In a fraction of a heartbeat, he breached the priests' line. His flails swept through, unleashing a rain of blood and severed limbs. Staves clattered to the floor, and the golden holy fire was instantly snuffed out.
The bloody slaughter became absolute.
To the current Queek, this purification squad—capable of purging an entire cultist stronghold and boasting a combat strength comparable to a small Space Marine scout squad—was no different from the unarmed civilians and mutated beasts in the rest of the factory. They were merely "toys" that could provide him with a minor, fleeting spark of interest.
Bolts could not pierce him, fire could not burn him, and chainswords could not cut him. He was a tiger unleashed among sheep; wherever he went, flesh flew, armor shattered, and screams of agony mingled with the sound of snapping metal.
In the shadows, three purestrain Genestealers lunged down silently. They had been hidden assets lurking in the deep corners of the factory. Seeing the purification squad completely decimated, they sought to strike while Queek was distracted by the holy fire, attempting to tear apart this rampaging human beast.
Their razor-sharp rending claws flashed with cold light, aiming straight for Queek's neck and eyes.

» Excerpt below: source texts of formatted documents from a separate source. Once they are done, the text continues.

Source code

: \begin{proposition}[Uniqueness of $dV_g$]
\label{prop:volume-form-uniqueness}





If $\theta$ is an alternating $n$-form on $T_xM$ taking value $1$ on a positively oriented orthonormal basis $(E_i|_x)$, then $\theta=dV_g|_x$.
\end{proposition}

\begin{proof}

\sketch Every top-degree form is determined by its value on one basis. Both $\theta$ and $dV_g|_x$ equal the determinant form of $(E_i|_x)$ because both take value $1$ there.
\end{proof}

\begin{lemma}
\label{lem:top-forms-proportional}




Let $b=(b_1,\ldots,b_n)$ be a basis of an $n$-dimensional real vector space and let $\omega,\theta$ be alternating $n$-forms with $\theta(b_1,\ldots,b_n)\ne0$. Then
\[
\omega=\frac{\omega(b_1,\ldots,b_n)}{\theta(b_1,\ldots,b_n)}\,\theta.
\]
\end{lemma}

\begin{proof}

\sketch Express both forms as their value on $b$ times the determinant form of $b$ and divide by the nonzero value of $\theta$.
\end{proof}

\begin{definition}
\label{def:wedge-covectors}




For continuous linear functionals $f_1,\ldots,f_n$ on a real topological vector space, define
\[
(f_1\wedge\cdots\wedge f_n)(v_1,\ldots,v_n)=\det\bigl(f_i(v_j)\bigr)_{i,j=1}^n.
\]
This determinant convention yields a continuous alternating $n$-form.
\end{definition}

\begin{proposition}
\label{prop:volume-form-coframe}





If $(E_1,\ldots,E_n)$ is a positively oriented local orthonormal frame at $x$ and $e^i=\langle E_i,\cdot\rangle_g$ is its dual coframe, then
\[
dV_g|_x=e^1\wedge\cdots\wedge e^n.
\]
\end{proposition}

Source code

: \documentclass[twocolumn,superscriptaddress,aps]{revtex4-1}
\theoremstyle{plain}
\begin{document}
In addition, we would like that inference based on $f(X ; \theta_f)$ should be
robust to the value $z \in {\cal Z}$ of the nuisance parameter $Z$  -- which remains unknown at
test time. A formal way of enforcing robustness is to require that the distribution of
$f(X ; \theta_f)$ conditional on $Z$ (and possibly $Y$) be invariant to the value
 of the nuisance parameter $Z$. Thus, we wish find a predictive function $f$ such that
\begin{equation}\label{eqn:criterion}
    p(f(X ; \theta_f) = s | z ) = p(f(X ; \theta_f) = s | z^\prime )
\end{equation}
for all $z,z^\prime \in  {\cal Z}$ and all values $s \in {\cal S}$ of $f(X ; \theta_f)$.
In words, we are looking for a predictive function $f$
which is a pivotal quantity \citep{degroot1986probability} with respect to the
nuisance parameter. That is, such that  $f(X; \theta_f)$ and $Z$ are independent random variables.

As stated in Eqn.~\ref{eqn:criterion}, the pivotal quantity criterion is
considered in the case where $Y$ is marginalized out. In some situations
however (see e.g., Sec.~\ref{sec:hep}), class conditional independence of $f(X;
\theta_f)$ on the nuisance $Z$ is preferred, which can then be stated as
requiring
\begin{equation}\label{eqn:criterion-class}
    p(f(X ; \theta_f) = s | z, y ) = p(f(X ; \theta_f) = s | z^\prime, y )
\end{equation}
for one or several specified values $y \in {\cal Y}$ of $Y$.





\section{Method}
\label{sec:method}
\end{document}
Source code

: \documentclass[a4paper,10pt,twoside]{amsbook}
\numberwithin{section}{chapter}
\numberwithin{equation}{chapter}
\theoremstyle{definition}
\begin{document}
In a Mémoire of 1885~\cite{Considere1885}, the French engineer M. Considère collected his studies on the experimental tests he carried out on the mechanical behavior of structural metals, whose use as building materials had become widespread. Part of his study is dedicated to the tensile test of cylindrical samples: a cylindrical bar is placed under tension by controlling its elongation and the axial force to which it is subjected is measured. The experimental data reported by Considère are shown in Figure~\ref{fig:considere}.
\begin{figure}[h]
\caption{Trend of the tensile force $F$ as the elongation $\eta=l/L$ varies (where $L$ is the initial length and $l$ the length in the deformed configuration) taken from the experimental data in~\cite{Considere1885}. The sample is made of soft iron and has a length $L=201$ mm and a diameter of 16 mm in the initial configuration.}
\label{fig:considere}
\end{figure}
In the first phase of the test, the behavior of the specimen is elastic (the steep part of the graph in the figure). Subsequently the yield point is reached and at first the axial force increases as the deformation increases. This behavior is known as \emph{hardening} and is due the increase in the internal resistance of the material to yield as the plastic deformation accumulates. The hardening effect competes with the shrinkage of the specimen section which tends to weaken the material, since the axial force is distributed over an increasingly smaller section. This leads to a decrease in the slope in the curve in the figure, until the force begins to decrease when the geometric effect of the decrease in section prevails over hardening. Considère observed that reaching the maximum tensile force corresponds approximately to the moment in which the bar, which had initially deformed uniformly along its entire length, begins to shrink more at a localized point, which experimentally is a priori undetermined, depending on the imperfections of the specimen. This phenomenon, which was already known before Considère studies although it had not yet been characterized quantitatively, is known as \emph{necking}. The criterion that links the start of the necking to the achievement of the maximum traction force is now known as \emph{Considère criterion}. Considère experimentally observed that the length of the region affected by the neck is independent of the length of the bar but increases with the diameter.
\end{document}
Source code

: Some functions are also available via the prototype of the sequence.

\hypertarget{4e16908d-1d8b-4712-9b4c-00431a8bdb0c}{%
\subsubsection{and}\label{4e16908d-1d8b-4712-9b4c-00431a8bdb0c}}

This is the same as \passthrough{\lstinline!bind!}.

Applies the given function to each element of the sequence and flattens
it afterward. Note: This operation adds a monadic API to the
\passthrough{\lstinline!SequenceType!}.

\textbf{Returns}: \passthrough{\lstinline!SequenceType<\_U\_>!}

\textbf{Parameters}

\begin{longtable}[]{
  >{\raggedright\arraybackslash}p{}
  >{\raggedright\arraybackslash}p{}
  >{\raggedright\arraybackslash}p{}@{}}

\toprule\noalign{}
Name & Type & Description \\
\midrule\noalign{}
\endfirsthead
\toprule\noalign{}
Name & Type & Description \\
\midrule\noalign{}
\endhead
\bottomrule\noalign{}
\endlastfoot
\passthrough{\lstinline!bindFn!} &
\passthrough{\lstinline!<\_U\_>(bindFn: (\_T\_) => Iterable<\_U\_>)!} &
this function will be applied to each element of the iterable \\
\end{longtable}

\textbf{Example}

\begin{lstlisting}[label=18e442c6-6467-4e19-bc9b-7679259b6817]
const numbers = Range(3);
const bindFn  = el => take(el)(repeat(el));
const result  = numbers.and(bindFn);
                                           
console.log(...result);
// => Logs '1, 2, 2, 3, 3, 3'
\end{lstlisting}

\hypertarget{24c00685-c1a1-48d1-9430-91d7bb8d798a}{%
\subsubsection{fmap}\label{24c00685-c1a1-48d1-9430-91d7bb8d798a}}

But it was as if Queek had eyes in the back of his head. Without even turning around, he swung his flail backward in a vicious reverse arc.
Crack, crack, crack.
With three sharp snaps, the three purestrain Genestealers were swatted like flies, crashing heavily against the ceiling before dropping to the floor in mangled, broken heaps. Their bodies were never built to withstand heavy impacts, and before the monstrous strength of a Chosen of Khorne, they were exceptionally fragile.
From the initial barrage of gunfire to the demise of the final Genestealer, less than a minute had elapsed.
The entire hundred-man purification squad, along with the three lurking purestrain Genestealers, had been wiped out to the last soul.